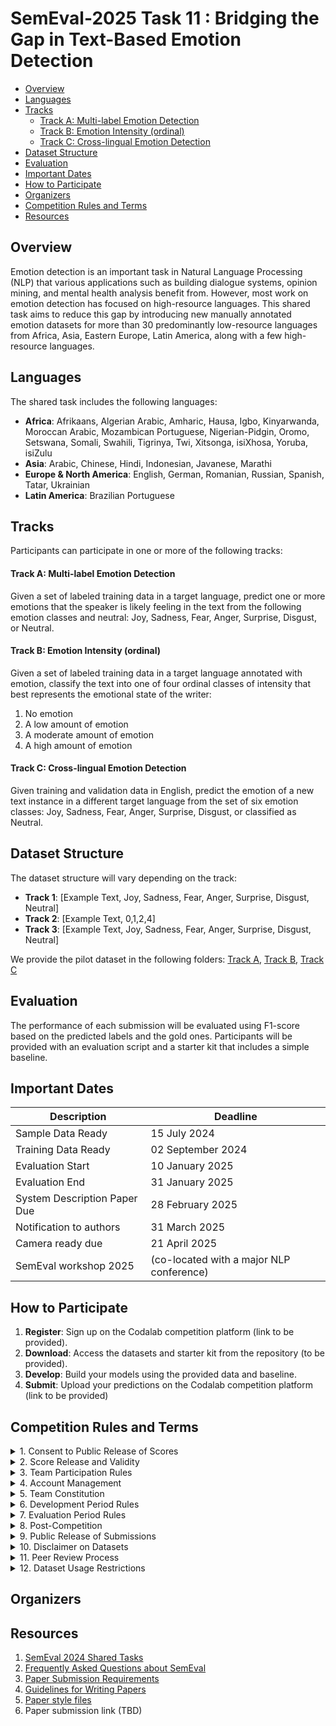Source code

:# SemEval-2025 Task 11 : Bridging the Gap in Text-Based Emotion Detection

- [Overview](#overview)
- [Languages](#languages)
- [Tracks](#tracks)
  - [Track A: Multi-label Emotion Detection](#track-a-multi-label-emotion-detection)
  - [Track B: Emotion Intensity (ordinal)](#track-b-emotion-intensity-ordinal)
  - [Track C: Cross-lingual Emotion Detection](#track-c-cross-lingual-emotion-detection)
- [Dataset Structure](#dataset-structure)
- [Evaluation](#evaluation)
- [Important Dates](#important-dates)
- [How to Participate](#how-to-participate)
- [Organizers](#organizers)
- [Competition Rules and Terms](#competition-rules-and-terms)
- [Resources](#resources)

## Overview

Emotion detection is an important task in Natural Language Processing (NLP) that various applications such as building dialogue systems, opinion mining, and mental health analysis benefit from. However, most work on emotion detection has focused on high-resource languages. This shared task aims to reduce this gap by introducing new manually annotated emotion datasets for more than 30 predominantly low-resource languages from Africa, Asia, Eastern Europe, Latin America, along with a few high-resource languages.


## Languages

The shared task includes the following languages:

- **Africa**: Afrikaans, Algerian Arabic, Amharic, Hausa, Igbo, Kinyarwanda, Moroccan Arabic, Mozambican Portuguese, Nigerian-Pidgin, Oromo, Setswana, Somali, Swahili, Tigrinya, Twi, Xitsonga, isiXhosa, Yoruba, isiZulu
- **Asia**: Arabic, Chinese, Hindi, Indonesian, Javanese, Marathi
- **Europe & North America**: English, German, Romanian, Russian, Spanish, Tatar, Ukrainian
- **Latin America**: Brazilian Portuguese


## Tracks

Participants can participate in one or more of the following tracks:


#### Track A: Multi-label Emotion Detection


Given a set of labeled training data in a target language, predict one or more emotions that the speaker is likely feeling in the text from the following emotion classes and neutral: Joy, Sadness, Fear, Anger, Surprise, Disgust, or Neutral.

#### Track B: Emotion Intensity (ordinal)

Given a set of labeled training data in a target language annotated with emotion, classify the text into one of four ordinal classes of intensity that best represents the emotional state of the writer:
1. No emotion
2. A low amount of emotion
3. A moderate amount of emotion
4. A high amount of emotion

#### Track C: Cross-lingual Emotion Detection

Given training and validation data in English, predict the emotion of a new text instance in a different target language from the set of six emotion classes: Joy, Sadness, Fear, Anger, Surprise, Disgust, or classified as Neutral.


## Dataset Structure

The dataset structure will vary depending on the track:

- **Track 1**: [Example Text, Joy, Sadness, Fear, Anger, Surprise, Disgust, Neutral]
- **Track 2**: [Example Text, 0,1,2,4]
- **Track 3**: [Example Text, Joy, Sadness, Fear, Anger, Surprise, Disgust, Neutral]

We provide the pilot dataset in the following folders: [Track A](#), [Track B](#), [Track C](#)

## Evaluation

The performance of each submission will be evaluated using F1-score based on the predicted labels and the gold ones. Participants will be provided with an evaluation script and a starter kit that includes a simple baseline.

## Important Dates


| Description                   | Deadline                                        |
|-------------------------------|------------------------------------------------|
| Sample Data Ready             | 15 July 2024                                  |
| Training Data Ready           | 02 September 2024                         |
| Evaluation Start              | 10 January 2025                                 |
| Evaluation End                | 31 January 2025                                 |
| System Description Paper Due  | 28 February 2025                               |
| Notification to authors       | 31 March 2025                                   |
| Camera ready due              | 21 April 2025                                   |
| SemEval workshop 2025         | (co-located with a major NLP conference)   |

## How to Participate

1. **Register**: Sign up on the Codalab competition platform (link to be provided).
2. **Download**: Access the datasets and starter kit from the repository (to be provided).
3. **Develop**: Build your models using the provided data and baseline.
4. **Submit**: Upload your predictions on the Codalab competition  platform (link to be provided)


## Competition Rules and Terms

<details>
  <summary>1. Consent to Public Release of Scores</summary>
  <p>By submitting results, you consent to the public release of your scores on the competition website, at the designated workshop, and in associated proceedings.</p>
  <p>Task organizers have discretion over the release and choice of metrics.</p>
  <p>Scores may include automatic and manual quantitative judgments, qualitative judgments, and other metrics as deemed appropriate.</p>
</details>

<details>
  <summary>2. Score Release and Validity</summary>
  <p>Task organizers reserve the right to withhold scores for incomplete, erroneous, deceptive, or rule-violating submissions.</p>
  <p>Inclusion of a submission's scores does not constitute endorsement.</p>
</details>

<details>
  <summary>3. Team Participation Rules</summary>
  <p>Participants may be involved in only one team.</p>
  <p>Exceptions may be granted with prior approval from organizers.</p>
</details>

<details>
  <summary>4. Account Management</summary>
  <p>Each team must create and use exactly one account on the designated platform.</p>
</details>

<details>
  <summary>5. Team Constitution</summary>
  <p>Team membership cannot be changed after the evaluation period begins.</p>
</details>

<details>
  <summary>6. Development Period Rules</summary>
  <p>Teams can submit up to 999 submissions.</p>
  <p>Results are visible only to the submitting team.</p>
  <p>Leaderboard is disabled.</p>
  <p>Warnings and errors are visible for each submission.</p>
</details>

<details>
  <summary>7. Evaluation Period Rules</summary>
  <p>Teams are limited to 3 submissions.</p>
  <p>Only the final submission is considered official.</p>
  <p>Warnings and errors are visible for each submission.</p>
</details>

<details>
  <summary>8. Post-Competition</summary>
  <p>Gold labels will be released after the competition.</p>
  <p>Teams are encouraged to report results on all system variants in their description paper.</p>
  <p>Official submission results must be clearly indicated.</p>
</details>

<details>
  <summary>9. Public Release of Submissions</summary>
  <p>Final team submissions may be made public after the evaluation period.</p>
</details>

<details>
  <summary>10. Disclaimer on Datasets</summary>
  <p>Organizers and affiliated institutions provide no warranties on dataset correctness or completeness.</p>
  <p>They are not liable for dataset access or usage.</p>
</details>

<details>
  <summary>11. Peer Review Process</summary>
  <p>Each participant will review another team's system description paper.</p>
</details>

<details>
  <summary>12. Dataset Usage Restrictions</summary>
  <p>Datasets should only be used for scientific or research purposes.</p>
  <p>Any other use is explicitly prohibited.</p>
  <p>Datasets must not be redistributed or shared with third parties.</p>
  <p>Interested parties should be directed to the official website.</p>
</details>


## Organizers


##  Resources

1. [SemEval 2024 Shared Tasks](https://semeval.github.io/SemEval2024/tasks)
2. [Frequently Asked Questions about SemEval](https://semeval.github.io/faq.html)
3. [Paper Submission Requirements](https://semeval.github.io/paper-requirements.html)
4. [Guidelines for Writing Papers](https://semeval.github.io/system-paper-template.html)
5. [Paper style files](https://github.com/acl-org/acl-style-files)
6. Paper submission link (TBD)

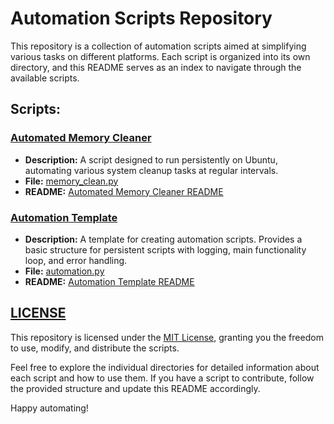 # Automation Scripts Repository

This repository is a collection of automation scripts aimed at simplifying various tasks on different platforms. Each script is organized into its own directory, and this README serves as an index to navigate through the available scripts.

## Scripts:

### [Automated Memory Cleaner](./automated_memory_cleaner/README.md)
- **Description:** A script designed to run persistently on Ubuntu, automating various system cleanup tasks at regular intervals.
- **File:** [memory_clean.py](./automated_memory_cleaner/memory_clean.py)
- **README:** [Automated Memory Cleaner README](./automated_memory_cleaner/README.md)

### [Automation Template](./automation_template/README.md)
- **Description:** A template for creating automation scripts. Provides a basic structure for persistent scripts with logging, main functionality loop, and error handling.
- **File:** [automation.py](./automation_template/automation.py)
- **README:** [Automation Template README](./automation_template/README.md)

## [LICENSE](./LICENSE)
This repository is licensed under the [MIT License](./LICENSE), granting you the freedom to use, modify, and distribute the scripts.

Feel free to explore the individual directories for detailed information about each script and how to use them. If you have a script to contribute, follow the provided structure and update this README accordingly.

Happy automating!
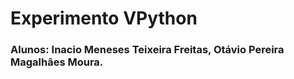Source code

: # Experimento VPython

### Alunos: Inacio Meneses Teixeira Freitas, Otávio Pereira Magalhães Moura.
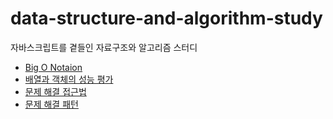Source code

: # data-structure-and-algorithm-study

자바스크립트를 곁들인 자료구조와 알고리즘 스터디
* [Big O Notaion](./01-Big-O-Notation/README.md)
* [배열과 객체의 성능 평가](./02-배열과-객체의-성능-평가/README.md)
* [문제 해결 접근법](./03-문제해결-접근법/README.md)
* [문제 해결 패턴](./04-문제해결-패턴/README.md)
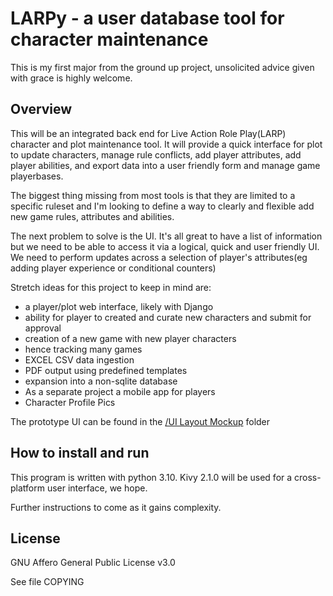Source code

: <h1>LARPy - a user database tool for character maintenance</h1>
<p>This is my first major from the ground up project, unsolicited advice given with grace is highly welcome. </p>
<h2>Overview</h2>
<p>This will be an integrated back end for Live Action Role Play(LARP) character
    and plot maintenance tool. It will provide a quick interface for plot to update characters,
    manage rule conflicts, add player attributes, add player abilities, and export data into 
    a user friendly form and manage game playerbases.</p>
<p>The biggest thing missing from most tools is that they are limited to a specific ruleset 
    and I'm looking to define a way to clearly and flexible add new game rules, attributes 
    and abilities.</p>
<p>The next problem to solve is the UI. It's all great to have a list of information but we 
    need to be able to access it via a logical, quick and user friendly UI. We need to perform 
    updates across a selection of player's attributes(eg adding player experience or conditional 
    counters)</p>
<p>Stretch ideas for this project to keep in mind are:</p>
<ul>
    <li>a player/plot web interface, likely with Django</li> 
    <li>ability for player to created and curate new characters and submit for approval</li>
    <li>creation of a new game with new player characters</li>
    <li>hence tracking many games</li>
    <li>EXCEL CSV data ingestion</li>
    <li>PDF output using predefined templates</li>
    <li>expansion into a non-sqlite database</li>
    <li>As a separate project a mobile app for players</li>
    <li>Character Profile Pics</li>
</ul>
<p>The prototype UI can be found in the <a href="https://github.com/PeteCad/LARPy/tree/main/UI Layout Mockup/">/UI Layout Mockup</a> folder</p>
<h2>How to install and run</h2>
<p>This program is written with python 3.10. Kivy 2.1.0 will be used for a cross-platform user interface, we hope.</p>
<p>Further instructions to come as it gains complexity.</p>

<h2>License</h2>
<p>GNU Affero General Public License v3.0</p>
<p>See file COPYING
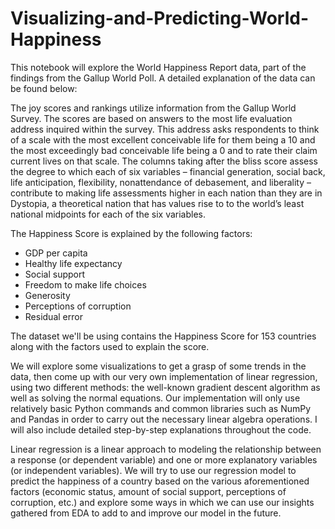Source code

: # Visualizing-and-Predicting-World-Happiness


This notebook will explore the World Happiness Report data, part of the findings from the Gallup World Poll. A detailed explanation of the data can be found below:

The joy scores and rankings utilize information from the Gallup World Survey. The scores are based on answers to the most life evaluation address inquired within the survey. This address asks respondents to think of a scale with the most excellent conceivable life for them being a 10 and the most exceedingly bad conceivable life being a 0 and to rate their claim current lives on that scale. The columns taking after the bliss score assess the degree to which each of six variables – financial generation, social back, life anticipation, flexibility, nonattendance of debasement, and liberality – contribute to making life assessments higher in each nation than they are in Dystopia, a theoretical nation that has values rise to to the world’s least national midpoints for each of the six variables.

The Happiness Score is explained by the following factors:

- GDP per capita
- Healthy life expectancy
- Social support
- Freedom to make life choices
- Generosity
- Perceptions of corruption
- Residual error

The dataset we'll be using contains the Happiness Score for 153 countries along with the factors used to explain the score.


We will explore some visualizations to get a grasp of some trends in the data, then come up with our very own implementation of linear regression, using two different methods: the well-known gradient descent algorithm as well as solving the normal equations. Our implementation will only use relatively basic Python commands and common libraries such as NumPy and Pandas in order to carry out the necessary linear algebra operations. I will also include detailed step-by-step explanations throughout the code.

Linear regression is a linear approach to modeling the relationship between a response (or dependent variable) and one or more explanatory variables (or independent variables). We will try to use our regression model to predict the happiness of a country based on the various aforementioned factors (economic status, amount of social support, perceptions of corruption, etc.) and explore some ways in which we can use our insights gathered from EDA to add to and improve our model in the future.
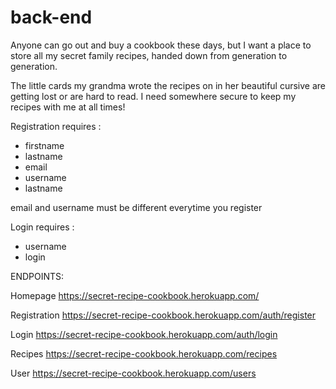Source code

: # back-end

Anyone can go out and buy a cookbook these days, but I want a place to store all my secret family recipes, handed down from generation to generation. 

The little cards my grandma wrote the recipes on in her beautiful cursive are getting lost or are hard to read. I need somewhere secure to keep my recipes with me at all times!


Registration requires : 
- firstname
- lastname
- email
- username
- lastname

email and username must be different everytime you register

Login requires : 
- username
- login 

ENDPOINTS: 

Homepage https://secret-recipe-cookbook.herokuapp.com/

Registration https://secret-recipe-cookbook.herokuapp.com/auth/register

Login https://secret-recipe-cookbook.herokuapp.com/auth/login

Recipes https://secret-recipe-cookbook.herokuapp.com/recipes

User https://secret-recipe-cookbook.herokuapp.com/users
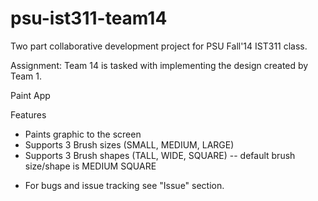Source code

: psu-ist311-team14
=================
Two part collaborative development project for PSU Fall'14 IST311 class. 

Assignment: Team 14 is tasked with implementing the design created by Team 1. 


Paint App


Features

- Paints graphic to the screen
- Supports 3 Brush sizes (SMALL, MEDIUM, LARGE)
- Supports 3 Brush shapes (TALL, WIDE, SQUARE)
-- default brush size/shape is MEDIUM SQUARE



* For bugs and issue tracking see "Issue" section.
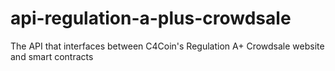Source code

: # api-regulation-a-plus-crowdsale
The API that interfaces between C4Coin's Regulation A+ Crowdsale website and smart contracts
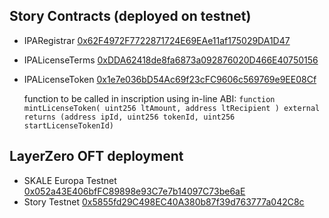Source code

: ## Story Contracts (deployed on testnet)
- IPARegistrar [0x62F4972F7722871724E69EAe11af175029DA1D47](https://testnet.storyscan.xyz/address/0x62F4972F7722871724E69EAe11af175029DA1D47)
- IPALicenseTerms [0xDDA62418de8fa6873a092876020D466E40750156](https://testnet.storyscan.xyz/address/0xDDA62418de8fa6873a092876020D466E40750156)
- IPALicenseToken [0x1e7e036bD54Ac69f23cFC9606c569769e9EE08Cf](https://testnet.storyscan.xyz/address/0x1e7e036bD54Ac69f23cFC9606c569769e9EE08Cf)

  function to be called in inscription using in-line ABI:
  `function mintLicenseToken(
        uint256 ltAmount,
        address ltRecipient
  ) external returns (address ipId, uint256 tokenId, uint256 startLicenseTokenId)`

## LayerZero OFT deployment
- SKALE Europa Testnet [0x052a43E406bfFC89898e93C7e7b14097C73be6aE](https://juicy-low-small-testnet.explorer.testnet.skalenodes.com/address/0x052a43E406bfFC89898e93C7e7b14097C73be6aE)
- Story Testnet [0x5855fd29C498EC40A380b87f39d763777a042C8c](https://testnet.storyscan.xyz/address/0x5855fd29C498EC40A380b87f39d763777a042C8c)
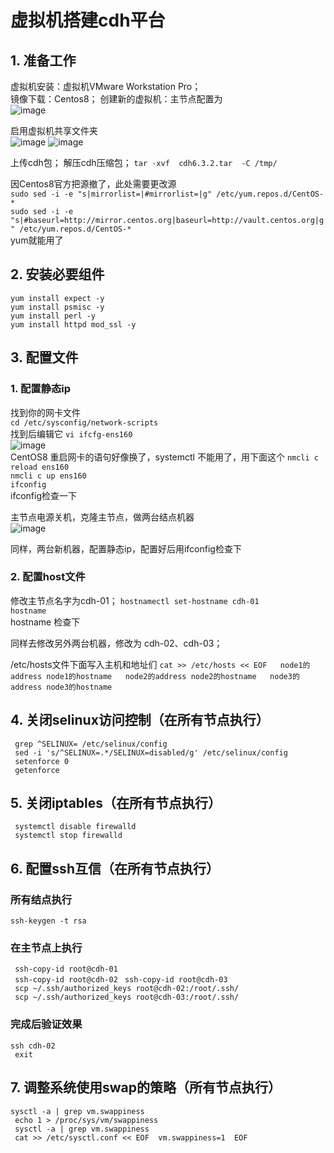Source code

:# 虚拟机搭建cdh平台

## 1. 准备工作  
虚拟机安装：虚拟机VMware Workstation Pro；  
镜像下载：Centos8； 
创建新的虚拟机：主节点配置为  
![image](https://user-images.githubusercontent.com/90238615/195975096-2d96d376-7a93-4fa9-8425-a5da118bb29b.png) 

启用虚拟机共享文件夹  
![image](https://user-images.githubusercontent.com/90238615/195975163-65228821-f5d3-48c5-8903-d17a91103b45.png) 
![image](https://user-images.githubusercontent.com/90238615/195975174-385204a4-b7ed-411e-9335-d6448fcd5423.png)

上传cdh包； 
解压cdh压缩包； 
` tar -xvf  cdh6.3.2.tar  -C /tmp/ `

因Centos8官方把源撤了，此处需要更改源  
` sudo sed -i -e "s|mirrorlist=|#mirrorlist=|g" /etc/yum.repos.d/CentOS-* `  
` sudo sed -i -e "s|#baseurl=http://mirror.centos.org|baseurl=http://vault.centos.org|g" /etc/yum.repos.d/CentOS-* `  
yum就能用了  

## 2. 安装必要组件  
` yum install expect -y `  
` yum install psmisc -y `  
` yum install perl -y `  
` yum install httpd mod_ssl -y `  

## 3. 配置文件  
### 1. 配置静态ip  
找到你的网卡文件  
` cd /etc/sysconfig/network-scripts `  
找到后编辑它
` vi ifcfg-ens160 `  
![image](https://user-images.githubusercontent.com/90238615/195975747-c2cc358f-be43-49c5-b79e-d3a769b4aae8.png)  
CentOS8 重启网卡的语句好像换了，systemctl 不能用了，用下面这个
` nmcli c reload ens160 `  
` nmcli c up ens160 `  
` ifconfig `  
ifconfig检查一下  

主节点电源关机，克隆主节点，做两台结点机器  
![image](https://user-images.githubusercontent.com/90238615/195975866-0ec11495-606b-43e5-b9f3-f2a7d9b7d987.png)

同样，两台新机器，配置静态ip，配置好后用ifconfig检查下

### 2. 配置host文件
修改主节点名字为cdh-01；
` hostnamectl set-hostname cdh-01 `  
` hostname `  
hostname 检查下  

同样去修改另外两台机器，修改为 cdh-02、cdh-03；

/etc/hosts文件下面写入主机和地址们
`cat >> /etc/hosts << EOF  
node1的address node1的hostname  
node2的address node2的hostname  
node3的address node3的hostname  
`

## 4. 关闭selinux访问控制（在所有节点执行）
` grep ^SELINUX= /etc/selinux/config`  
` sed -i 's/^SELINUX=.*/SELINUX=disabled/g' /etc/selinux/config`  
` setenforce 0`  
` getenforce`  

## 5. 关闭iptables（在所有节点执行）
` systemctl disable firewalld`  
` systemctl stop firewalld`  

## 6. 配置ssh互信（在所有节点执行）
### 所有结点执行
` ssh-keygen -t rsa `  
### 在主节点上执行
` ssh-copy-id root@cdh-01`  
` ssh-copy-id root@cdh-02`
` ssh-copy-id root@cdh-03`  
` scp ~/.ssh/authorized_keys root@cdh-02:/root/.ssh/`  
` scp ~/.ssh/authorized_keys root@cdh-03:/root/.ssh/`
### 完成后验证效果
`ssh cdh-02`  
` exit`

## 7. 调整系统使用swap的策略（所有节点执行）
` sysctl -a | grep vm.swappiness `  
` echo 1 > /proc/sys/vm/swappiness`  
` sysctl -a | grep vm.swappiness`  
` cat >> /etc/sysctl.conf << EOF  vm.swappiness=1  EOF`  
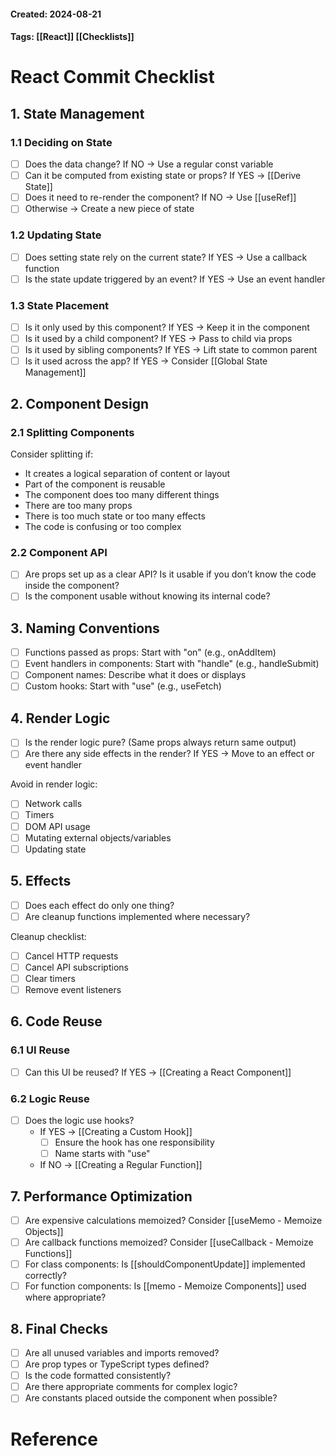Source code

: #### Created: 2024-08-21
#### Tags: [[React]] [[Checklists]]
# React Commit Checklist

## 1. State Management

### 1.1 Deciding on State

- [ ]  Does the data change? If NO → Use a regular const variable
- [ ]  Can it be computed from existing state or props? If YES → [[Derive State]]
- [ ]  Does it need to re-render the component? If NO → Use [[useRef]]
- [ ]  Otherwise → Create a new piece of state

### 1.2 Updating State

- [ ]  Does setting state rely on the current state? If YES → Use a callback function
- [ ]  Is the state update triggered by an event? If YES → Use an event handler

### 1.3 State Placement

- [ ]  Is it only used by this component? If YES → Keep it in the component
- [ ]  Is it used by a child component? If YES → Pass to child via props
- [ ]  Is it used by sibling components? If YES → Lift state to common parent
- [ ]  Is it used across the app? If YES → Consider [[Global State Management]]

## 2. Component Design

### 2.1 Splitting Components

Consider splitting if:

- It creates a logical separation of content or layout
- Part of the component is reusable
- The component does too many different things
- There are too many props
- There is too much state or too many effects
- The code is confusing or too complex
### 2.2 Component API

- [ ]  Are props set up as a clear API? Is it usable if you don’t know the code inside the component?
- [ ]  Is the component usable without knowing its internal code?

## 3. Naming Conventions

- [ ]  Functions passed as props: Start with "on" (e.g., onAddItem)
- [ ]  Event handlers in components: Start with "handle" (e.g., handleSubmit)
- [ ]  Component names: Describe what it does or displays
- [ ]  Custom hooks: Start with "use" (e.g., useFetch)

## 4. Render Logic

- [ ]  Is the render logic pure? (Same props always return same output)
- [ ]  Are there any side effects in the render? If YES → Move to an effect or event handler

Avoid in render logic:

- [ ]  Network calls
- [ ]  Timers
- [ ]  DOM API usage
- [ ]  Mutating external objects/variables
- [ ]  Updating state

## 5. Effects

- [ ]  Does each effect do only one thing?
- [ ]  Are cleanup functions implemented where necessary?

Cleanup checklist:

- [ ]  Cancel HTTP requests
- [ ]  Cancel API subscriptions
- [ ]  Clear timers
- [ ]  Remove event listeners

## 6. Code Reuse

### 6.1 UI Reuse

- [ ]  Can this UI be reused? If YES → [[Creating a React Component]]

### 6.2 Logic Reuse

- [ ]  Does the logic use hooks?
    - If YES → [[Creating a Custom Hook]]
        - [ ]  Ensure the hook has one responsibility
        - [ ]  Name starts with "use"
    - If NO → [[Creating a Regular Function]]

## 7. Performance Optimization

- [ ]  Are expensive calculations memoized? Consider [[useMemo - Memoize Objects]]
- [ ]  Are callback functions memoized? Consider [[useCallback - Memoize Functions]]
- [ ]  For class components: Is [[shouldComponentUpdate]] implemented correctly?
- [ ]  For function components: Is [[memo - Memoize Components]] used where appropriate?

## 8. Final Checks

- [ ]  Are all unused variables and imports removed?
- [ ]  Are prop types or TypeScript types defined?
- [ ]  Is the code formatted consistently?
- [ ]  Are there appropriate comments for complex logic?
- [ ]  Are constants placed outside the component when possible?

# Reference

※ ※ ※

### Exercise requirements
For the string "implemented", search the preceding data and copy every line that includes it.

### Exercise output
- [ ]  Are cleanup functions implemented where necessary?
- [ ]  For class components: Is [[shouldComponentUpdate]] implemented correctly?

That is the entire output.